E oltraggio è stato, quasi in reazione alla mostra agiografica del Pompidou: nel giro di poche settimane, tre libri (vedi box) hanno sollevato il lato oscuro o privato di Corbusier: «La volpe travestita da riccio» - come l’aveva chiamato Colin Rowe per sottolinearne l’intelligenza di rottura e la sua oscillazione tra sfera pubblica e privata – è stata sottoposta al fuoco incrociato di chi ha denunciato il “disumanesimo” del suo razionalismo e di chi ha mirato più dettagliatamente sulla sua nota predilizione per l’”autorità” , anche quando questa rivestiva i panni di Pétain, di Mussolini e perfino di Hitler. Niente che non si sapesse nell’ambito degli studiosi: ma che adesso, a furia di essere distillato e fumosamente sublimato dall’alchimia del linguaggio specialistico, ha fatto deflagrare il mito dell’architetto “sociale” , equiparando il caso dell’architetto a quello del filosofo Martin Heidegger con cui avrebbe condiviso antisemitismo e simpatia per il nazismo. Una violenta offensiva ha scatenato una generalizzata caccia all’uomo, sino a richiederne quasi la cancellazione dalla vita pubblica francese, ma anche le reazioni della Fondazione e del sua “cupola” che ha promesso in settembre un’arena di confronto. Quasi tutti hanno però dimenticato che in Italia ci sono voluti molti decenni e un grande lavoro di elaborazione politica perché venissero deposte le accuse di fascismo a Giuseppe Terragni, il più dotato architetto razionalista del ventennio: una concezione meno settaria e rozza della storia ha permesso di elaborare le zone d’ombra contro il bianco e nero della sua versione ufficiale, mettendo a fuoco i meccanismi del consenso e dell’adesione sociale su una base più ampia che la singola vita di una persona.

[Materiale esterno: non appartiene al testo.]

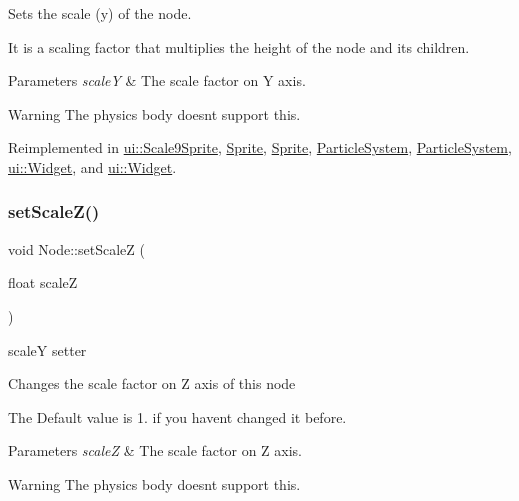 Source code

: Sets the scale (y) of the node.

It is a scaling factor that multiplies the height of the node and its children.


\begin{DoxyParams}{Parameters}
{\em scaleY} & The scale factor on Y axis.\\
\hline
\end{DoxyParams}
\begin{DoxyWarning}{Warning}
The physics body doesn\textquotesingle{}t support this. 
\end{DoxyWarning}


Reimplemented in \hyperlink{classui_1_1Scale9Sprite_a7c108e20a3b0b479258447335531bfe2}{ui\+::\+Scale9\+Sprite}, \hyperlink{classSprite_ab7e7db21d5cd13269074fde7195fa3e2}{Sprite}, \hyperlink{classSprite_a167e418b057071cbaf57f75f7c88c9df}{Sprite}, \hyperlink{classParticleSystem_a1e6720f314dfec3f5b7ca02c305ea28e}{Particle\+System}, \hyperlink{classParticleSystem_a3b3ba015dde4abcf804692cacef4f575}{Particle\+System}, \hyperlink{classui_1_1Widget_a8d68ee46f555dc23b8fcec84542eadcc}{ui\+::\+Widget}, and \hyperlink{classui_1_1Widget_acac2f88e6a4fb013377bc981a4a10c57}{ui\+::\+Widget}.

\mbox{\label{classNode_a79518b90226335e0997552687eb7b33f}} 
\subsubsection{\texorpdfstring{set\+Scale\+Z()}{setScaleZ()}\hspace{0.1cm}{\footnotesize\ttfamily [1/2]}}
{\footnotesize\ttfamily void Node\+::set\+ScaleZ (\begin{DoxyParamCaption}\item[{float}]{scaleZ }\end{DoxyParamCaption})\hspace{0.3cm}{\ttfamily [virtual]}}



scaleY setter 

Changes the scale factor on Z axis of this node

The Default value is 1. if you haven\textquotesingle{}t changed it before.


\begin{DoxyParams}{Parameters}
{\em scaleZ} & The scale factor on Z axis.\\
\hline
\end{DoxyParams}
\begin{DoxyWarning}{Warning}
The physics body doesn\textquotesingle{}t support this. 
\end{DoxyWarning}
\mbox{\label{classNode_aeaafb9dc116fdf029f51c7d3e6011a7f}} 
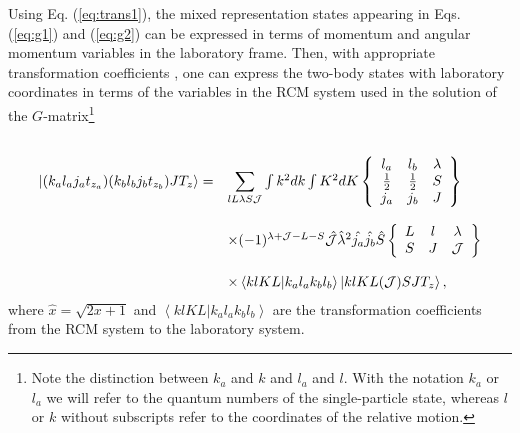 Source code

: Using Eq. (\ref{eq:trans1}), the mixed representation states appearing
in  Eqs. (\ref{eq:g1}) and 
(\ref{eq:g2}) can be expressed in terms of momentum and angular
momentum variables in the laboratory frame. 
Then, with appropriate transformation coefficients  \cite{kkr79,wc72}, 
one can express
the two-body states with laboratory coordinates in terms of the
variables in the RCM system used in the solution of the 
$G$-matrix\footnote{Note the distinction between
$k_a$ and $k$ and $l_a$ and $l$. With the notation $k_a$
or $l_a$ we will refer to the quantum numbers of the single-particle
state, whereas $l$ or $k$ without subscripts refer to the coordinates  
of the relative motion.}
 
\begin{equation}
   \begin{array}{ll}
     &\\
     \left | (k_al_aj_at_{z_a})(k_bl_bj_bt_{z_b})JT_z\right \rangle =&
      {\displaystyle \sum_{lL\lambda S{\cal J}}}\int k^{2}dk\int K^{2}dK
      \left\{\begin{array}{ccc}
      l_a&l_b&\lambda\\\frac{1}{2}&\frac{1}{2}&S\\
      j_a&j_b&J\end{array}
      \right\}\\&\\
      &\times (-1)^{\lambda +{\cal J}-L-S}
      \hat{{\cal J}}\hat{\lambda}^{2}
      \hat{j_{a}}\hat{j_{b}}\hat{S}
      \left\{\begin{array}{ccc}L&l&\lambda\\S&J&{\cal J}
      \end{array}\right\}\\&\\
      &\times \left\langle klKL| k_al_ak_bl_b\right\rangle
      \left | klKL({\cal J})SJT_z\right \rangle ,
   \end{array}
\end{equation}
where $\hat{x}=\sqrt{2x+1}$ and  $\left\langle klKL|
k_al_ak_bl_b\right\rangle$ are
the transformation coefficients from the RCM system to the laboratory 
system.


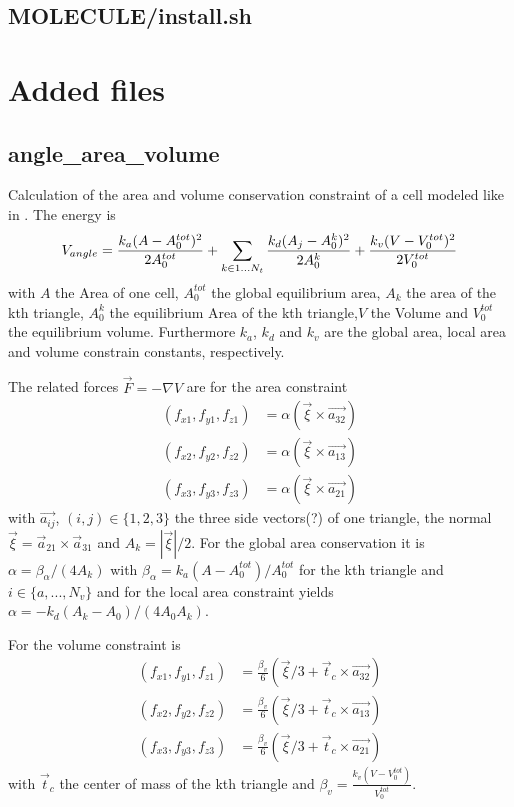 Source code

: \documentclass[a4paper,10pt]{scrreprt}
\begin{document}
\section{MOLECULE/install.sh}



\chapter{Added files}


\section{angle\_area\_volume}

Calculation of the area and volume conservation constraint of a cell modeled like in \cite{Fedosov2010}. The energy is
\begin{equation}\label{eq:av}
 V_{angle} = \frac{k_a(A-A_0^{tot})^2}{2A_0^{tot}}+\sum_{k\in 1...N_t}{\frac{k_d(A_j-A^k_0)^2}{2A^k_0}}+\\
\frac{k_v(V-V_0^{tot})^2}{2V_0^{tot}}
\end{equation}
with $A$ the Area of one cell, $A_0^{tot}$ the global equilibrium area, $A_k$ the area of the kth triangle, $A^k_0$ the equilibrium Area of the kth triangle,$V$ the Volume and $V_0^{tot}$ the equilibrium volume. Furthermore $k_a$, $k_d$ and $k_v$ are the global area, local area and volume constrain constants, respectively.

The related forces $\vec{F} = -\nabla V$ are for the area constraint
\begin{align}
(f_{x1}, f_{y1}, f_{z1}) &= \alpha(\vec{\xi}\times\vec{a_{32}}) \nonumber \\
(f_{x2}, f_{y2}, f_{z2}) &= \alpha(\vec{\xi}\times\vec{a_{13}})\\
(f_{x3}, f_{y3}, f_{z3}) &= \alpha(\vec{\xi}\times\vec{a_{21}})\nonumber 
\end{align}
with $\vec{a_{ij}}$, $(i,j)\in \{1,2,3\}$ the three side vectors(?) of one triangle, the normal $\vec{\xi}=\vec{a}_{21}\times\vec{a}_{31}$ and  $A_k= |\vec{\xi}|/2$. For the global area conservation it is $\alpha=\beta_{\alpha}/(4A_k)$ with $\beta_{\alpha}=k_a(A-A_0^{tot})/A_0^{tot}$ for the kth triangle and $i \in \{a,...,N_v\}$ and for the local area constraint yields $\alpha = -k_d(A_k-A_0)/(4A_0A_k)$.

For the volume constraint is
\begin{align}
(f_{x1}, f_{y1}, f_{z1}) &= \frac{\beta_v}{6}(\vec{\xi}/3+\vec{t}_c\times\vec{a_{32}}) \nonumber \\
(f_{x2}, f_{y2}, f_{z2}) &= \frac{\beta_v}{6}(\vec{\xi}/3+\vec{t}_c\times\vec{a_{13}})\\
(f_{x3}, f_{y3}, f_{z3}) &= \frac{\beta_v}{6}(\vec{\xi}/3+\vec{t}_c\times\vec{a_{21}})\nonumber 
\end{align}
with $\vec{t}_c$ the center of mass of the kth triangle and $\beta_v = \frac{k_v(V-V_0^{tot})}{V_0^{tot}}$.
\end{document}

Le Corbusier non è stato solo un architetto rivoluzionario e di talento: è stato l’”architetto” del XX secolo, colui che ha sintetizzato e portato all’iperbole un secolo tragico e crudele che ha cambiato radicalmente il mondo in una misura di cui ancora il XXI porta le tracce. Logico dunque che il suo caso sia diventato emblematico per chi ritiene - in nome di una nuova demagogia fondata sull’individualismo, sull’ecologismo sentimentale, sulla diffidenza per il progresso industriale – di portare alla sbarra un secolo ritenuto demagogicamente fonte di tutti i disagi della nostra epoca.